Remember, training can help users spot phishing emails, but no amount of training can help them spot every email. Don’t put all the responsibility for the prevention of phishing on your employees’ shoulders.
3. Protect your devices from malware
Malware stands for malicious software and often cybercriminals will attempt to install it on your devices through links in phishing emails.
Prevent attackers from exploiting vulnerabilities in your organisation by making sure your company is running the latest version of any software and only uses supported devices. For more on this, see the NCSC’s Device Security Guidance.
You can also help employees to avoid clicking on malicious websites by making sure they’re working on the most up to date version of their browser. Organisations should also run security software to block attempts to click through to websites that have been identified as hosting malware or phishing campaigns.

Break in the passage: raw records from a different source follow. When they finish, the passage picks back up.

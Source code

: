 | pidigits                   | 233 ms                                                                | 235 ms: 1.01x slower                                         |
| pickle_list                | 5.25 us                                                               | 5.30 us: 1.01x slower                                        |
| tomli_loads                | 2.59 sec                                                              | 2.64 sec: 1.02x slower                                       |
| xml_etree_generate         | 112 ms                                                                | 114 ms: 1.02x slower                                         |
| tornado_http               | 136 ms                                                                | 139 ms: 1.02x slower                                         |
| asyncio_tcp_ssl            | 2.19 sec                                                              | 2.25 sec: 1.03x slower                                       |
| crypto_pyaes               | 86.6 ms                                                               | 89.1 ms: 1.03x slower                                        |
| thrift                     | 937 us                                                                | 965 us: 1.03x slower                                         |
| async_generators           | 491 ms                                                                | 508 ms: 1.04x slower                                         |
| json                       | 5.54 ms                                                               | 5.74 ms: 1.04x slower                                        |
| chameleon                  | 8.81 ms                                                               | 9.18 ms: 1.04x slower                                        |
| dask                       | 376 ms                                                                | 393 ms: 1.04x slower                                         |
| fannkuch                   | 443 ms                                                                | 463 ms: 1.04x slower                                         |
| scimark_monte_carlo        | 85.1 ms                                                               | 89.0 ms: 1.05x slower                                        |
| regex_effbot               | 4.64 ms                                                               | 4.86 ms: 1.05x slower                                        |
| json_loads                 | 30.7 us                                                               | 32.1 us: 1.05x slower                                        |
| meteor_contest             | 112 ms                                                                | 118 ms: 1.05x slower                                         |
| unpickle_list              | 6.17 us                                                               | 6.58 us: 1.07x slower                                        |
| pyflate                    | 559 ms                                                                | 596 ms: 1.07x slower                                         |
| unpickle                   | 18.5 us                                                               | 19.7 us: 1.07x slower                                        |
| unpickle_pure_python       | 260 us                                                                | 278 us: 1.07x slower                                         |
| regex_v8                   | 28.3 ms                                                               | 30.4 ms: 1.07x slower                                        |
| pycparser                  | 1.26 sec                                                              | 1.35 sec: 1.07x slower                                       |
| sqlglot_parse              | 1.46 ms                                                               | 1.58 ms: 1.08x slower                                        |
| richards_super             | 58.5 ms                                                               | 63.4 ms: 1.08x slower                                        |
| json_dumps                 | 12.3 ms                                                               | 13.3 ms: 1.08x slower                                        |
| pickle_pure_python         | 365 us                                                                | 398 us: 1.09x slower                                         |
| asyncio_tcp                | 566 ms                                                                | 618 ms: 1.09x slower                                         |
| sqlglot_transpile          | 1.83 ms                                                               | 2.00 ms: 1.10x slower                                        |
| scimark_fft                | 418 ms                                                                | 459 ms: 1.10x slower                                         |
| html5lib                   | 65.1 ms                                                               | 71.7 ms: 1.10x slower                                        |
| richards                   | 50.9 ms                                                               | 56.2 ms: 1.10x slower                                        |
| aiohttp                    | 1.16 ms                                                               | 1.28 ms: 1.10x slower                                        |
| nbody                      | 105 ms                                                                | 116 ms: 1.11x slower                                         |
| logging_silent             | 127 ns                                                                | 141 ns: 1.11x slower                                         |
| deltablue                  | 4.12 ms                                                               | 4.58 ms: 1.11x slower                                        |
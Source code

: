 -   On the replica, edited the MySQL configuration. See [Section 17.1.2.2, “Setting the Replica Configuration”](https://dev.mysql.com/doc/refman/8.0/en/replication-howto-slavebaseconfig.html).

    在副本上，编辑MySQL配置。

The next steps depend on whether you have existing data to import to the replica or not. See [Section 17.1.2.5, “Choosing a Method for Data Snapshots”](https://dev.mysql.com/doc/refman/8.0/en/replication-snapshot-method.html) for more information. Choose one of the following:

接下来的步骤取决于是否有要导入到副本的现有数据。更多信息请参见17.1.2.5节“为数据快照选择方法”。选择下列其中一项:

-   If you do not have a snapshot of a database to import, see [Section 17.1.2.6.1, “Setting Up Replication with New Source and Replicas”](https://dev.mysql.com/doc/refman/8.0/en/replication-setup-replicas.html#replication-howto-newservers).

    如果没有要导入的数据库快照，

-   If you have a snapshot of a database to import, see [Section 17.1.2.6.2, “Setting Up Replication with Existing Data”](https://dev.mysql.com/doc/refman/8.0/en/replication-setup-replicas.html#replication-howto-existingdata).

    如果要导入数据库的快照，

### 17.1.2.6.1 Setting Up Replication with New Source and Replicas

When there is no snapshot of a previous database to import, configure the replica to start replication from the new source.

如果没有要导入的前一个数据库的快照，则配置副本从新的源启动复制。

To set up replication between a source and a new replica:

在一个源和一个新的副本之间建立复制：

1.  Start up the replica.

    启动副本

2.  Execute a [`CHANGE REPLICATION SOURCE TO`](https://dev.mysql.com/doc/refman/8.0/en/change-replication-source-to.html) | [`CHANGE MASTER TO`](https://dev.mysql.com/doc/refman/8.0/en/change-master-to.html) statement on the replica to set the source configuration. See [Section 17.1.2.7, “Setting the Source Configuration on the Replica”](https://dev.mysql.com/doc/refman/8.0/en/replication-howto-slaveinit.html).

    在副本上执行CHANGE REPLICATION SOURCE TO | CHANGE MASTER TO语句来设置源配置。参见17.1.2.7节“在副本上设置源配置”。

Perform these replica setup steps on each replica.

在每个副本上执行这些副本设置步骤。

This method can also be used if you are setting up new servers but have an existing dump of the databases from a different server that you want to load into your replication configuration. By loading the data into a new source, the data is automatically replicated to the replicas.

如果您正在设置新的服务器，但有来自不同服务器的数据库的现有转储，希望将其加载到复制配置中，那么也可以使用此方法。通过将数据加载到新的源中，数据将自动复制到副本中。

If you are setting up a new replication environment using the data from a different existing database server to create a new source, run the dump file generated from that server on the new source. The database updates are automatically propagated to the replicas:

4. Protect your accounts with effective login procedures
Cybercriminals often try to target businesses through a user’s login details. Make sure your company’s login processes are robust and resistant to phishing. Add security to user logins by asking for two-factor authentication. Also, make sure you suspend email accounts that are no longer active.
Password managers are also a useful way to ensure staff use unique and difficult to guess passwords to access work accounts online. Please note however that some password managers, like all software, might have vulnerabilities, so do your research before you introduce one to your organisation. See the Password manager buyer’s guide.
You should also keep the number of people with access to important company information online to an absolute minimum.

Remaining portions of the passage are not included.